Bessere Arbeitsbedingungen für ÖPNV-Beschäftigte in NRW – doch wer zahlt die Rechnung?
Moritz NeumannBessere Arbeitsbedingungen für ÖPNV-Beschäftigte in NRW – doch wer zahlt die Rechnung?
Beschäftigte im Öffentlichen Nahverkehr in Nordrhein-Westfalen erhalten bald bessere Arbeitsbedingungen – dank einer neuen Vereinbarung, die kürzere Arbeitszeiten, längere Ruhepausen und höhere Sonntagszuschläge vorsieht. Die Änderungen könnten den Sektor für Arbeitssuchende attraktiver machen, bringen für Betreiber wie etwa in Solingen jedoch auch höhere Kosten mit sich.

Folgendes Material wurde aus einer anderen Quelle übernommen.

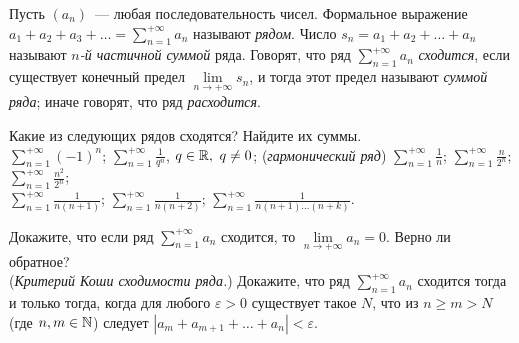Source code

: \documentclass[a4paper, 12pt]{article}
\begin{document}


\noindent

Пусть $(a_n)$~--- любая последовательность чисел.
Формальное выражение\break
$a_1+a_2+a_3+\ldots=\sum\limits_{n=1}^{+\infty} a_n$
называют {\em рядом}.
Число $s_n=a_1+a_2+\dots+a_n$ называют {\em  $n$-й частичной
суммой} ряда.
Говорят, что ряд $\sum\limits_{n=1}^{+\infty} a_n$
{\em сходится}, если
существует конечный предел $\lim\limits_{n\to{+\infty}}s_n$, и тогда этот предел называют {\em суммой ряда};
иначе говорят, что ряд {\em расходится}.


Какие из следующих рядов сходятся? Найдите их суммы.\\
$\sum\limits_{n=1}^{+\infty} (-1)^n$;
$\sum\limits_{n=1}^{+\infty} \frac1{q^n}$, $q\in\mathbb{R},\ q\ne0$;
({\em гармонический ряд})
$\sum\limits_{n=1}^{+\infty} \frac1n$;
$\sum\limits_{n=1}^{+\infty} \frac{n}{2^n}$;
$\sum\limits_{n=1}^{+\infty} \frac{n^2}{2^n}$;\\
$\sum\limits_{n=1}^{+\infty} \frac1{n(n+1)}$;
$\sum\limits_{n=1}^{+\infty} \frac1{n(n+2)}$;
$\sum\limits_{n=1}^{+\infty} \frac1{n(n+1)\dots(n+k)}$.

Докажите, что если ряд $\sum\limits_{n=1}^{+\infty} a_n$ сходится,
то $\lim\limits_{n\to{+\infty}}a_n=0$.  Верно ли обратное?\\
({\em Критерий Коши сходимости ряда.})
Докажите, что ряд $\sum\limits_{n=1}^{+\infty} a_n$ сходится тогда и только
тогда, когда для любого $\varepsilon>0$ существует такое $N$, что
из $n\geqslant m>N$
(где $n,m\in\mathbb{N}$) следует $|a_m+a_{m+1}+\dots+a_n|<\varepsilon$.
\end{document}
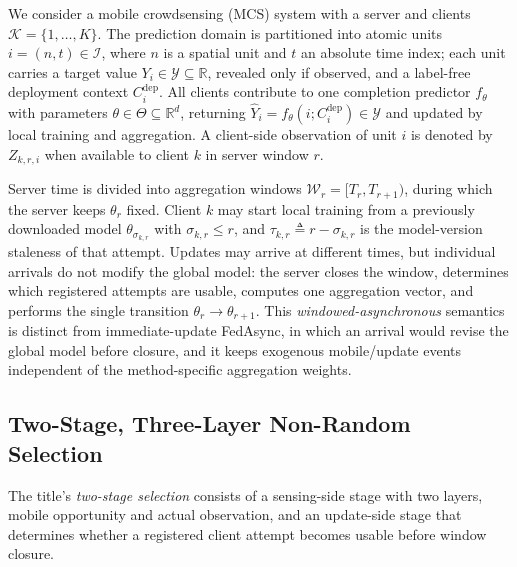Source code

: \documentclass[letterpaper,journal]{IEEEtran}
\begin{document}
We consider a mobile crowdsensing (MCS) system with a server and clients
$\mathcal{K}=\{1,\ldots,K\}$.  The prediction domain is partitioned into atomic
units $i=(n,t)\in\mathcal{I}$, where $n$ is a spatial unit and $t$ an absolute
time index; each unit carries a target value
$Y_i\in\mathcal{Y}\subseteq\mathbb{R}$, revealed only if observed, and a
label-free deployment context $C_i^{\mathrm{dep}}$.  All clients contribute to
one completion predictor $f_{\theta}$ with parameters
$\theta\in\Theta\subseteq\mathbb{R}^{d}$, returning
$\widehat Y_i=f_{\theta}(i;C_i^{\mathrm{dep}})\in\mathcal{Y}$ and updated by
local training and aggregation.  A client-side observation of unit $i$ is
denoted by $Z_{k,r,i}$ when available to client $k$ in server window $r$.

Server time is divided into aggregation windows
$\mathcal{W}_r=[T_r,T_{r+1})$, during which the server keeps $\theta_r$ fixed.
Client $k$ may start local training from a previously downloaded model
$\theta_{\sigma_{k,r}}$ with $\sigma_{k,r}\le r$, and
$\tau_{k,r}\triangleq r-\sigma_{k,r}$ is the model-version staleness of that
attempt.  Updates may arrive at different times, but individual arrivals do not
modify the global model: the server closes the window, determines which
registered attempts are usable, computes one aggregation vector, and performs the
single transition $\theta_r\rightarrow\theta_{r+1}$.  This
\emph{windowed-asynchronous} semantics is distinct from immediate-update
FedAsync, in which an arrival would revise the global model before closure, and
it keeps exogenous mobile/update events independent of the method-specific
aggregation weights.

\subsection{Two-Stage, Three-Layer Non-Random Selection}
\label{subsec:selection_process}

The title's \emph{two-stage selection} consists of a sensing-side stage with two
layers, mobile opportunity and actual observation, and an update-side stage that
determines whether a registered client attempt becomes usable before window
closure.
\end{document}
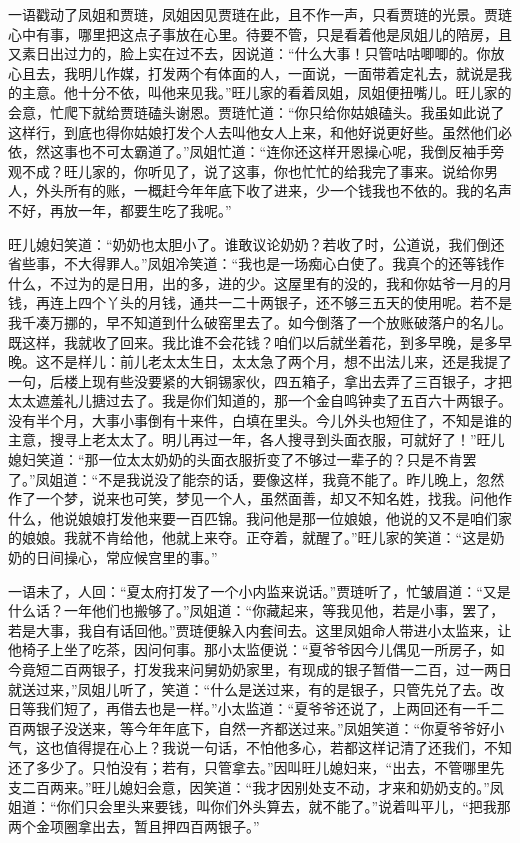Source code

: \documentclass[12pt,oneside]{book}
\begin{document}
一语戳动了凤姐和贾琏，凤姐因见贾琏在此，且不作一声，只看贾琏的光景。贾琏心中有事，哪里把这点子事放在心里。待要不管，只是看着他是凤姐儿的陪房，且又素日出过力的，脸上实在过不去，因说道：“什么大事！只管咕咕唧唧的。你放心且去，我明儿作媒，打发两个有体面的人，一面说，一面带着定礼去，就说是我的主意。他十分不依，叫他来见我。”旺儿家的看着凤姐，凤姐便扭嘴儿。旺儿家的会意，忙爬下就给贾琏磕头谢恩。贾琏忙道：“你只给你姑娘磕头。我虽如此说了这样行，到底也得你姑娘打发个人去叫他女人上来，和他好说更好些。虽然他们必依，然这事也不可太霸道了。”凤姐忙道：“连你还这样开恩操心呢，我倒反袖手旁观不成？旺儿家的，你听见了，说了这事，你也忙忙的给我完了事来。说给你男人，外头所有的账，一概赶今年年底下收了进来，少一个钱我也不依的。我的名声不好，再放一年，都要生吃了我呢。”

旺儿媳妇笑道：“奶奶也太胆小了。谁敢议论奶奶？若收了时，公道说，我们倒还省些事，不大得罪人。”凤姐冷笑道：“我也是一场痴心白使了。我真个的还等钱作什么，不过为的是日用，出的多，进的少。这屋里有的没的，我和你姑爷一月的月钱，再连上四个丫头的月钱，通共一二十两银子，还不够三五天的使用呢。若不是我千凑万挪的，早不知道到什么破窑里去了。如今倒落了一个放账破落户的名儿。既这样，我就收了回来。我比谁不会花钱？咱们以后就坐着花，到多早晚，是多早晚。这不是样儿：前儿老太太生日，太太急了两个月，想不出法儿来，还是我提了一句，后楼上现有些没要紧的大铜锡家伙，四五箱子，拿出去弄了三百银子，才把太太遮羞礼儿搪过去了。我是你们知道的，那一个金自鸣钟卖了五百六十两银子。没有半个月，大事小事倒有十来件，白填在里头。今儿外头也短住了，不知是谁的主意，搜寻上老太太了。明儿再过一年，各人搜寻到头面衣服，可就好了！”旺儿媳妇笑道：“那一位太太奶奶的头面衣服折变了不够过一辈子的？只是不肯罢了。”凤姐道：“不是我说没了能奈的话，要像这样，我竟不能了。昨儿晚上，忽然作了一个梦，说来也可笑，梦见一个人，虽然面善，却又不知名姓，找我。问他作什么，他说娘娘打发他来要一百匹锦。我问他是那一位娘娘，他说的又不是咱们家的娘娘。我就不肯给他，他就上来夺。正夺着，就醒了。”旺儿家的笑道：“这是奶奶的日间操心，常应候宫里的事。”

一语未了，人回：“夏太府打发了一个小内监来说话。”贾琏听了，忙皱眉道：“又是什么话？一年他们也搬够了。”凤姐道：“你藏起来，等我见他，若是小事，罢了，若是大事，我自有话回他。”贾琏便躲入内套间去。这里凤姐命人带进小太监来，让他椅子上坐了吃茶，因问何事。那小太监便说：“夏爷爷因今儿偶见一所房子，如今竟短二百两银子，打发我来问舅奶奶家里，有现成的银子暂借一二百，过一两日就送过来，”凤姐儿听了，笑道：“什么是送过来，有的是银子，只管先兑了去。改日等我们短了，再借去也是一样。”小太监道：“夏爷爷还说了，上两回还有一千二百两银子没送来，等今年年底下，自然一齐都送过来。”凤姐笑道：“你夏爷爷好小气，这也值得提在心上？我说一句话，不怕他多心，若都这样记清了还我们，不知还了多少了。只怕没有；若有，只管拿去。”因叫旺儿媳妇来，“出去，不管哪里先支二百两来。”旺儿媳妇会意，因笑道：“我才因别处支不动，才来和奶奶支的。”凤姐道：“你们只会里头来要钱，叫你们外头算去，就不能了。”说着叫平儿，“把我那两个金项圈拿出去，暂且押四百两银子。”
\end{document}
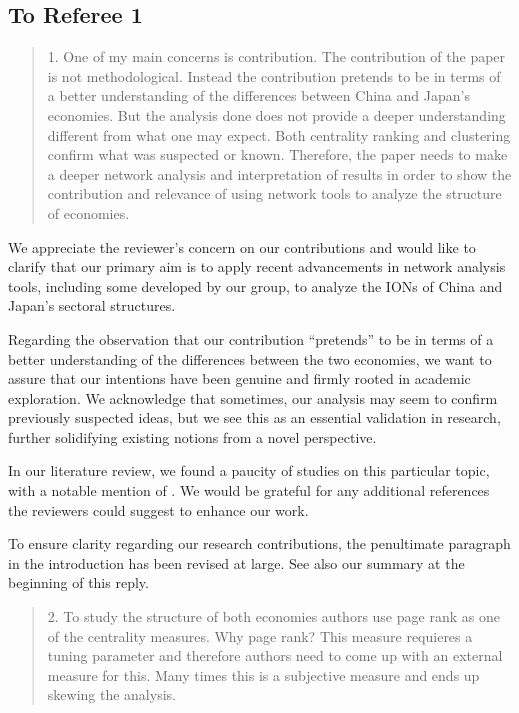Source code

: \documentclass[12pt]{article}
\newenvironment{comment}%
{\begin{quotation}\noindent\small\it\color{darkblue}\ignorespaces%
}{\end{quotation}}
\begin{document}
\subsection*{To Referee 1}

\begin{comment}
1. One of my main concerns is contribution. The contribution of the paper is
 not methodological. Instead the contribution pretends to be in terms of a
better understanding of the differences between China and Japan's economies.
But the analysis done does not provide a deeper understanding different from
what one may expect. Both centrality ranking and clustering confirm what
was suspected or known. Therefore, the paper needs to make a deeper
network analysis and interpretation of results in order to show the
contribution and relevance of using network tools to analyze the
structure of economies.
\end{comment}


We appreciate the reviewer's concern on our contributions and would like to
clarify that our primary aim is to apply recent advancements in network analysis
tools, including some developed by our group, to analyze the IONs of China and
Japan's sectoral structures.


Regarding the observation that our contribution ``pretends'' to be in terms of a
better understanding of the differences between the two economies, we want to
assure that our intentions have been genuine and firmly rooted in academic
exploration. We acknowledge that sometimes, our analysis may seem to confirm
previously suspected ideas, but we see this as an essential validation in
research, further solidifying existing notions from a novel perspective.


In our literature review, we found a paucity of studies on this particular
topic, with a notable mention of \citet{li2017examining}. We would be grateful
for any additional references the reviewers could suggest to enhance our work.


To ensure clarity regarding our research contributions, the penultimate
paragraph in the introduction has been revised at large. See also our summary at
the beginning of this reply.


\begin{comment}
2. To study the structure of both economies authors use page rank as one of the
centrality measures. Why page rank? This measure requieres a tuning parameter
and therefore authors need to come up with an external measure for this. Many
times this is a subjective measure and ends up skewing the analysis.
\end{comment}
\end{document}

Bisher lag die durchschnittliche Wochenarbeitszeit der Mitarbeiter in der Region bei 39 Stunden – und damit bereits unter dem Bundestrend, wo in vielen Branchen die Arbeitszeiten gestiegen sind. Nach dem neuen Tarifvertrag sinkt die Wochenarbeitszeit schrittweise: auf 38,5 Stunden bis Juli 2027 und auf 38 Stunden bis Juli 2028 – ohne Lohnkürzungen.
Zudem werden die gesetzlichen Ruhezeiten ausgeweitet und die Sonntagszuschläge erhöht. Ziel ist es, die Personalgewinnung und -bindung in einer Branche zu stärken, die unter Fachkräftemangel leidet. Doch um das gleiche Servicelevel mit weniger Arbeitsstunden aufrechtzuerhalten, werden voraussichtlich mehr Beschäftigte benötigt – was die Personalkosten in die Höhe treibt.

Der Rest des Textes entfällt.